RECORDS FOR THIS EXERCISE –

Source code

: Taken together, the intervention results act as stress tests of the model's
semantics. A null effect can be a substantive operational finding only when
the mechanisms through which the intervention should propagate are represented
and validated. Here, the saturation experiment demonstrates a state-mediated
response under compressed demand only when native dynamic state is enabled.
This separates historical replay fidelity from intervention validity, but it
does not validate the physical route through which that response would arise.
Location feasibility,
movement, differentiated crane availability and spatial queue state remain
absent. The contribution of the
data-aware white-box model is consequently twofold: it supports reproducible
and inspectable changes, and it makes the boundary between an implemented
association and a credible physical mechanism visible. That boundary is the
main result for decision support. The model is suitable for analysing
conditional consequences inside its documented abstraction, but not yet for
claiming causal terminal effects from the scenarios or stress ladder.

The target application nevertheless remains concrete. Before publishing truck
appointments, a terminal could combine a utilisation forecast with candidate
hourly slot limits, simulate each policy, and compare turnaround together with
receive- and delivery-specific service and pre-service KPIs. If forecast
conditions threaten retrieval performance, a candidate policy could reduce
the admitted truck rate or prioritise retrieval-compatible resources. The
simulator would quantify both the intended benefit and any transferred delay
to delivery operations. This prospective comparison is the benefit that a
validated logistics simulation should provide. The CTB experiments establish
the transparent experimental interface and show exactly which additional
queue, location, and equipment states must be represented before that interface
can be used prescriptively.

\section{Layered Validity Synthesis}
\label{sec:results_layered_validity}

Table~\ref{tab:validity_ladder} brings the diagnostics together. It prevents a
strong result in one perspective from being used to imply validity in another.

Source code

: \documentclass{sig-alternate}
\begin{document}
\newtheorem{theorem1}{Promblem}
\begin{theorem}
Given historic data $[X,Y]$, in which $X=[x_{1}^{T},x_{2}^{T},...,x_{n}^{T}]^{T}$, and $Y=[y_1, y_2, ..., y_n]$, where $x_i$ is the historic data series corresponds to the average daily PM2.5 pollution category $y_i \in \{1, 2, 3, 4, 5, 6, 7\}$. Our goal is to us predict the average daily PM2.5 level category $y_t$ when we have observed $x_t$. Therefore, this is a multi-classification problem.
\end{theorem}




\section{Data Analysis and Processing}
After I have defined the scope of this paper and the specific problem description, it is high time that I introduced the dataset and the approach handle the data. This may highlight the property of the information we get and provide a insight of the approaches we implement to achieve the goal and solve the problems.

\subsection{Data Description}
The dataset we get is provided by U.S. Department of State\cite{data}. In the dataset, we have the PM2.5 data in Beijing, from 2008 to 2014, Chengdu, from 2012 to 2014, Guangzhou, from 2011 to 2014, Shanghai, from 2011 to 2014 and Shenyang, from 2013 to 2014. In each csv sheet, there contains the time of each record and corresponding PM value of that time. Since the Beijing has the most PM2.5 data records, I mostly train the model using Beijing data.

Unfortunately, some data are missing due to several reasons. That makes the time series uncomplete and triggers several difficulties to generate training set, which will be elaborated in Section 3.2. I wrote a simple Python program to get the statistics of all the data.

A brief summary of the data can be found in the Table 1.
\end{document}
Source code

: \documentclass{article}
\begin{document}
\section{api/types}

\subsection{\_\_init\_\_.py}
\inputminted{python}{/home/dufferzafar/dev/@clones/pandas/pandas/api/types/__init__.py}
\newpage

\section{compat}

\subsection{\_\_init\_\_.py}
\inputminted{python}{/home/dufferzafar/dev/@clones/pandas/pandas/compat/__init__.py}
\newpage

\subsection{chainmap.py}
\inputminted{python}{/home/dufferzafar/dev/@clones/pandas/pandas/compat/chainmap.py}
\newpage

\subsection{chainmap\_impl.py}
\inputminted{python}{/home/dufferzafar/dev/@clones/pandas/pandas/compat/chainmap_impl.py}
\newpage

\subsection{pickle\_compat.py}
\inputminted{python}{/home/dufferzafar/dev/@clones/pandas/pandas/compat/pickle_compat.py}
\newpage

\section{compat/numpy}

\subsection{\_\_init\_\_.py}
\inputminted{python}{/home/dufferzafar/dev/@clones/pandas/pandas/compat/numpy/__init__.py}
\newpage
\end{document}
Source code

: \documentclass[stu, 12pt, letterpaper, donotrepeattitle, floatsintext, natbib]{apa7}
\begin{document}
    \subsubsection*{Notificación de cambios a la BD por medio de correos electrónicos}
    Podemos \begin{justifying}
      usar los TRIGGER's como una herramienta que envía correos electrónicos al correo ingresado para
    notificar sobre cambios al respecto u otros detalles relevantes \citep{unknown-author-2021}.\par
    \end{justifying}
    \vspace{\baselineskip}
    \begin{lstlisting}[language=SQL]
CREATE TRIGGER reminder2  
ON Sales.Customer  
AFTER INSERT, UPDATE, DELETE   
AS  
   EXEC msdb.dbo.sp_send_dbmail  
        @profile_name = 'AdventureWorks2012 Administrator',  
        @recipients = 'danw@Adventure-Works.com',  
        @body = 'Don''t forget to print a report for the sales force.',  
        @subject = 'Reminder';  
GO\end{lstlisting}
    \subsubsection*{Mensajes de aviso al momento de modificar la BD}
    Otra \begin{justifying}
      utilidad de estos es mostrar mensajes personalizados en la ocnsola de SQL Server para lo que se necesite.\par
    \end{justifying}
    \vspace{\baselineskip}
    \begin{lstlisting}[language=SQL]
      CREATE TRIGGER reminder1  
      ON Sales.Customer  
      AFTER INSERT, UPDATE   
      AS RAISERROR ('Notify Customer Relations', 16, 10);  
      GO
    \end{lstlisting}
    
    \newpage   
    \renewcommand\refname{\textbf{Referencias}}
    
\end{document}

HOW TO COMPLETE THIS TASK – Your answer should consist of the material above, written out word for word.

ANSWER SPACE –
Source code

: Taken together, the intervention results act as stress tests of the model's
semantics. A null effect can be a substantive operational finding only when
the mechanisms through which the intervention should propagate are represented
and validated. Here, the saturation experiment demonstrates a state-mediated
response under compressed demand only when native dynamic state is enabled.
This separates historical replay fidelity from intervention validity, but it
does not validate the physical route through which that response would arise.
Location feasibility,
movement, differentiated crane availability and spatial queue state remain
absent. The contribution of the
data-aware white-box model is consequently twofold: it supports reproducible
and inspectable changes, and it makes the boundary between an implemented
association and a credible physical mechanism visible. That boundary is the
main result for decision support. The model is suitable for analysing
conditional consequences inside its documented abstraction, but not yet for
claiming causal terminal effects from the scenarios or stress ladder.

The target application nevertheless remains concrete. Before publishing truck
appointments, a terminal could combine a utilisation forecast with candidate
hourly slot limits, simulate each policy, and compare turnaround together with
receive- and delivery-specific service and pre-service KPIs. If forecast
conditions threaten retrieval performance, a candidate policy could reduce
the admitted truck rate or prioritise retrieval-compatible resources. The
simulator would quantify both the intended benefit and any transferred delay
to delivery operations. This prospective comparison is the benefit that a
validated logistics simulation should provide. The CTB experiments establish
the transparent experimental interface and show exactly which additional
queue, location, and equipment states must be represented before that interface
can be used prescriptively.

\section{Layered Validity Synthesis}
\label{sec:results_layered_validity}

Table~\ref{tab:validity_ladder} brings the diagnostics together. It prevents a
strong result in one perspective from being used to imply validity in another.

Source code

: \documentclass{sig-alternate}
\begin{document}
\newtheorem{theorem1}{Promblem}
\begin{theorem}
Given historic data $[X,Y]$, in which $X=[x_{1}^{T},x_{2}^{T},...,x_{n}^{T}]^{T}$, and $Y=[y_1, y_2, ..., y_n]$, where $x_i$ is the historic data series corresponds to the average daily PM2.5 pollution category $y_i \in \{1, 2, 3, 4, 5, 6, 7\}$. Our goal is to us predict the average daily PM2.5 level category $y_t$ when we have observed $x_t$. Therefore, this is a multi-classification problem.
\end{theorem}




\section{Data Analysis and Processing}
After I have defined the scope of this paper and the specific problem description, it is high time that I introduced the dataset and the approach handle the data. This may highlight the property of the information we get and provide a insight of the approaches we implement to achieve the goal and solve the problems.

\subsection{Data Description}
The dataset we get is provided by U.S. Department of State\cite{data}. In the dataset, we have the PM2.5 data in Beijing, from 2008 to 2014, Chengdu, from 2012 to 2014, Guangzhou, from 2011 to 2014, Shanghai, from 2011 to 2014 and Shenyang, from 2013 to 2014. In each csv sheet, there contains the time of each record and corresponding PM value of that time. Since the Beijing has the most PM2.5 data records, I mostly train the model using Beijing data.

Unfortunately, some data are missing due to several reasons. That makes the time series uncomplete and triggers several difficulties to generate training set, which will be elaborated in Section 3.2. I wrote a simple Python program to get the statistics of all the data.

A brief summary of the data can be found in the Table 1.
\end{document}
Source code

: \documentclass{article}
\begin{document}
\section{api/types}

\subsection{\_\_init\_\_.py}
\inputminted{python}{/home/dufferzafar/dev/@clones/pandas/pandas/api/types/__init__.py}
\newpage

\section{compat}

\subsection{\_\_init\_\_.py}
\inputminted{python}{/home/dufferzafar/dev/@clones/pandas/pandas/compat/__init__.py}
\newpage

\subsection{chainmap.py}
\inputminted{python}{/home/dufferzafar/dev/@clones/pandas/pandas/compat/chainmap.py}
\newpage

\subsection{chainmap\_impl.py}
\inputminted{python}{/home/dufferzafar/dev/@clones/pandas/pandas/compat/chainmap_impl.py}
\newpage

\subsection{pickle\_compat.py}
\inputminted{python}{/home/dufferzafar/dev/@clones/pandas/pandas/compat/pickle_compat.py}
\newpage

\section{compat/numpy}

\subsection{\_\_init\_\_.py}
\inputminted{python}{/home/dufferzafar/dev/@clones/pandas/pandas/compat/numpy/__init__.py}
\newpage
\end{document}
Source code

: \documentclass[stu, 12pt, letterpaper, donotrepeattitle, floatsintext, natbib]{apa7}
\begin{document}
    \subsubsection*{Notificación de cambios a la BD por medio de correos electrónicos}
    Podemos \begin{justifying}
      usar los TRIGGER's como una herramienta que envía correos electrónicos al correo ingresado para
    notificar sobre cambios al respecto u otros detalles relevantes \citep{unknown-author-2021}.\par
    \end{justifying}
    \vspace{\baselineskip}
    \begin{lstlisting}[language=SQL]
CREATE TRIGGER reminder2  
ON Sales.Customer  
AFTER INSERT, UPDATE, DELETE   
AS  
   EXEC msdb.dbo.sp_send_dbmail  
        @profile_name = 'AdventureWorks2012 Administrator',  
        @recipients = 'danw@Adventure-Works.com',  
        @body = 'Don''t forget to print a report for the sales force.',  
        @subject = 'Reminder';  
GO\end{lstlisting}
    \subsubsection*{Mensajes de aviso al momento de modificar la BD}
    Otra \begin{justifying}
      utilidad de estos es mostrar mensajes personalizados en la ocnsola de SQL Server para lo que se necesite.\par
    \end{justifying}
    \vspace{\baselineskip}
    \begin{lstlisting}[language=SQL]
      CREATE TRIGGER reminder1  
      ON Sales.Customer  
      AFTER INSERT, UPDATE   
      AS RAISERROR ('Notify Customer Relations', 16, 10);  
      GO
    \end{lstlisting}
    
    \newpage   
    \renewcommand\refname{\textbf{Referencias}}
    
\end{document}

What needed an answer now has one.